[[ Source material, beginning ]]
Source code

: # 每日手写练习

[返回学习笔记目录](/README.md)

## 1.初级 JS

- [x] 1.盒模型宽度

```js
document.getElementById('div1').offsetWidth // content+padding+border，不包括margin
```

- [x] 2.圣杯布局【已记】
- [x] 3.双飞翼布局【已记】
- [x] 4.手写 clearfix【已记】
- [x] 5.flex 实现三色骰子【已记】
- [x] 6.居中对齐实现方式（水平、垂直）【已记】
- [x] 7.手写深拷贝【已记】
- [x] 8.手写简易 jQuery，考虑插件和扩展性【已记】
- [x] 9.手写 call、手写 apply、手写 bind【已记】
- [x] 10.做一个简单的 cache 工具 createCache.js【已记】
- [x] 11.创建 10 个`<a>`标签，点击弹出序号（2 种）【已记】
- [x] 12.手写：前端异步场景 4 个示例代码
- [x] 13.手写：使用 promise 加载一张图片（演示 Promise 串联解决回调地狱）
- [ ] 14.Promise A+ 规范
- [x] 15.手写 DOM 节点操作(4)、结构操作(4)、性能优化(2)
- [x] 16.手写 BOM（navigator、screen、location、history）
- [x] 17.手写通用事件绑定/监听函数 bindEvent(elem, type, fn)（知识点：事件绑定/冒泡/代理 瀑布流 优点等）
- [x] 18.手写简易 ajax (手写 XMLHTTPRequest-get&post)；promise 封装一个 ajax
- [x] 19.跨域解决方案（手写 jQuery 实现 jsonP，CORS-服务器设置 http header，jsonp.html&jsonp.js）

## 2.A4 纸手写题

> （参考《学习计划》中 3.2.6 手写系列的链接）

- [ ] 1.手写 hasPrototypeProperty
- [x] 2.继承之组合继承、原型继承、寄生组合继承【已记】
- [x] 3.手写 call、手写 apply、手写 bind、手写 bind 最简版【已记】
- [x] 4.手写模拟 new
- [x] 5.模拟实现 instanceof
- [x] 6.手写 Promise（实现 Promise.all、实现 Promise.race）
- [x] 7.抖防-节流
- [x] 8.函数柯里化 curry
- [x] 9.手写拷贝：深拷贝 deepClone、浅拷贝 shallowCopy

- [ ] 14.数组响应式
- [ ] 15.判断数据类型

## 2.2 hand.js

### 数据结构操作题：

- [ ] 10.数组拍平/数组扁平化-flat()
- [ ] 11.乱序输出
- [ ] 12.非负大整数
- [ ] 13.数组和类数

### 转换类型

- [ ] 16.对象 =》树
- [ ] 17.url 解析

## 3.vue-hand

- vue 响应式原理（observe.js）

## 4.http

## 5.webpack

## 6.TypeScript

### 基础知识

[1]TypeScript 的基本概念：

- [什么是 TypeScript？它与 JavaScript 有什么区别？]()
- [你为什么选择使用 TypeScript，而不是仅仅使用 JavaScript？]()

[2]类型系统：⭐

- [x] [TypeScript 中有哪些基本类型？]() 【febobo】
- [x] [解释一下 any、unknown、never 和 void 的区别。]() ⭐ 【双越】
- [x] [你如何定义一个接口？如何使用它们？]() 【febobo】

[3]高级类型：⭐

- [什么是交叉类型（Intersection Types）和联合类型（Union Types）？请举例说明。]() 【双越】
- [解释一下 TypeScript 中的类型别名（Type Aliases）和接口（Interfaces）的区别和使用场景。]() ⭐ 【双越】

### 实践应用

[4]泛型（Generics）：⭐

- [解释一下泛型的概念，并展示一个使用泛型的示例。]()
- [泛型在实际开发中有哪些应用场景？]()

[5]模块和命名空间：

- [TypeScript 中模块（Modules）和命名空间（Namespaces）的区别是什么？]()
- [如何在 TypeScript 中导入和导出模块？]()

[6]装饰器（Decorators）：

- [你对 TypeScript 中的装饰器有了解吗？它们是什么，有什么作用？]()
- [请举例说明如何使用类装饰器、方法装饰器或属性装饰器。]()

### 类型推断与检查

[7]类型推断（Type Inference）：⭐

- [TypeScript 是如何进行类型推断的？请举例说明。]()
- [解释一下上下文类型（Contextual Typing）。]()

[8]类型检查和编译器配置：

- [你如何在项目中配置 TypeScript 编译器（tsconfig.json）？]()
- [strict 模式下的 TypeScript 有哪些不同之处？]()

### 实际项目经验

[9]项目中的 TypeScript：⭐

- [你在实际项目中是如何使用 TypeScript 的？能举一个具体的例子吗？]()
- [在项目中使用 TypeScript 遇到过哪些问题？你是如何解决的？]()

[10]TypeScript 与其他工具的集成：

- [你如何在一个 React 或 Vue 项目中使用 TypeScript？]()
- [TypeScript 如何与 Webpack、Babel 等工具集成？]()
[[ Source material, end ]]
# What to do
The required output is the exact run of lines from the beginning of the records to the line with "## 5.webpack", that line included.

# Task result
Source code

: # 每日手写练习

[返回学习笔记目录](/README.md)

## 1.初级 JS

- [x] 1.盒模型宽度

```js
document.getElementById('div1').offsetWidth // content+padding+border，不包括margin
```

- [x] 2.圣杯布局【已记】
- [x] 3.双飞翼布局【已记】
- [x] 4.手写 clearfix【已记】
- [x] 5.flex 实现三色骰子【已记】
- [x] 6.居中对齐实现方式（水平、垂直）【已记】
- [x] 7.手写深拷贝【已记】
- [x] 8.手写简易 jQuery，考虑插件和扩展性【已记】
- [x] 9.手写 call、手写 apply、手写 bind【已记】
- [x] 10.做一个简单的 cache 工具 createCache.js【已记】
- [x] 11.创建 10 个`<a>`标签，点击弹出序号（2 种）【已记】
- [x] 12.手写：前端异步场景 4 个示例代码
- [x] 13.手写：使用 promise 加载一张图片（演示 Promise 串联解决回调地狱）
- [ ] 14.Promise A+ 规范
- [x] 15.手写 DOM 节点操作(4)、结构操作(4)、性能优化(2)
- [x] 16.手写 BOM（navigator、screen、location、history）
- [x] 17.手写通用事件绑定/监听函数 bindEvent(elem, type, fn)（知识点：事件绑定/冒泡/代理 瀑布流 优点等）
- [x] 18.手写简易 ajax (手写 XMLHTTPRequest-get&post)；promise 封装一个 ajax
- [x] 19.跨域解决方案（手写 jQuery 实现 jsonP，CORS-服务器设置 http header，jsonp.html&jsonp.js）

## 2.A4 纸手写题

> （参考《学习计划》中 3.2.6 手写系列的链接）

- [ ] 1.手写 hasPrototypeProperty
- [x] 2.继承之组合继承、原型继承、寄生组合继承【已记】
- [x] 3.手写 call、手写 apply、手写 bind、手写 bind 最简版【已记】
- [x] 4.手写模拟 new
- [x] 5.模拟实现 instanceof
- [x] 6.手写 Promise（实现 Promise.all、实现 Promise.race）
- [x] 7.抖防-节流
- [x] 8.函数柯里化 curry
- [x] 9.手写拷贝：深拷贝 deepClone、浅拷贝 shallowCopy

- [ ] 14.数组响应式
- [ ] 15.判断数据类型

## 2.2 hand.js

### 数据结构操作题：

- [ ] 10.数组拍平/数组扁平化-flat()
- [ ] 11.乱序输出
- [ ] 12.非负大整数
- [ ] 13.数组和类数

### 转换类型

- [ ] 16.对象 =》树
- [ ] 17.url 解析

## 3.vue-hand

- vue 响应式原理（observe.js）

## 4.http

## 5.webpack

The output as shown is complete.